**YOUR INSTRUCTIONS**
Would you write out the entries again, exactly as they are, but without images?

**DATA SECTION**
:::::

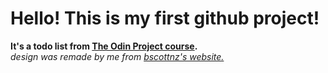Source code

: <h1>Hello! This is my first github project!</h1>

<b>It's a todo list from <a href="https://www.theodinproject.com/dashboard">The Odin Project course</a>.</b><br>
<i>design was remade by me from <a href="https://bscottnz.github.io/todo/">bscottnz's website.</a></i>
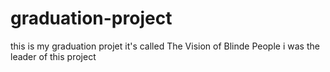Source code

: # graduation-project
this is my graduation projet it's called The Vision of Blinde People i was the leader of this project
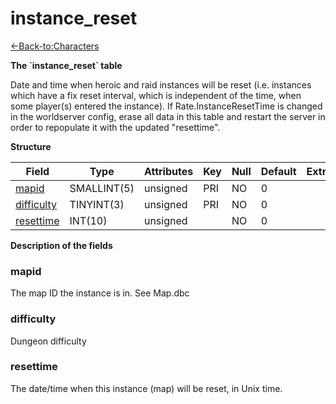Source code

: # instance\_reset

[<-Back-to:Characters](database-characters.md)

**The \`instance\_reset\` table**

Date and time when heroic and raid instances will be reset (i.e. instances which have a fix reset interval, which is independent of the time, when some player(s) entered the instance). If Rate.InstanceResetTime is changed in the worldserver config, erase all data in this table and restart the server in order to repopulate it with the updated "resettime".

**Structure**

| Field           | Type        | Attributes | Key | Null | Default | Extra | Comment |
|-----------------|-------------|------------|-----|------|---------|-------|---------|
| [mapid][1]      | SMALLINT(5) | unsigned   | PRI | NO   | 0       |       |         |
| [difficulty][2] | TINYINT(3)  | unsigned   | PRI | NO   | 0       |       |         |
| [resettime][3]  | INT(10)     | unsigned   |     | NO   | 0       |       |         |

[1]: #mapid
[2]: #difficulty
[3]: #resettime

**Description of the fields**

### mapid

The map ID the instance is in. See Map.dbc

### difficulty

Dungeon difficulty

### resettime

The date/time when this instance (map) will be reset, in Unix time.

:::::

**RESPONSE FOR THIS EXERCISE**
Source code

: <h1>Hello! This is my first github project!</h1>

<b>It's a todo list from <a href="https://www.theodinproject.com/dashboard">The Odin Project course</a>.</b><br>
<i>design was remade by me from <a href="https://bscottnz.github.io/todo/">bscottnz's website.</a></i>
Source code

: # graduation-project
this is my graduation projet it's called The Vision of Blinde People i was the leader of this project
Source code

: # instance\_reset

[<-Back-to:Characters](database-characters.md)

**The \`instance\_reset\` table**

Date and time when heroic and raid instances will be reset (i.e. instances which have a fix reset interval, which is independent of the time, when some player(s) entered the instance). If Rate.InstanceResetTime is changed in the worldserver config, erase all data in this table and restart the server in order to repopulate it with the updated "resettime".

**Structure**

| Field           | Type        | Attributes | Key | Null | Default | Extra | Comment |
|-----------------|-------------|------------|-----|------|---------|-------|---------|
| [mapid][1]      | SMALLINT(5) | unsigned   | PRI | NO   | 0       |       |         |
| [difficulty][2] | TINYINT(3)  | unsigned   | PRI | NO   | 0       |       |         |
| [resettime][3]  | INT(10)     | unsigned   |     | NO   | 0       |       |         |

[1]: #mapid
[2]: #difficulty
[3]: #resettime

**Description of the fields**

### mapid

The map ID the instance is in. See Map.dbc

### difficulty

Dungeon difficulty

### resettime

The date/time when this instance (map) will be reset, in Unix time.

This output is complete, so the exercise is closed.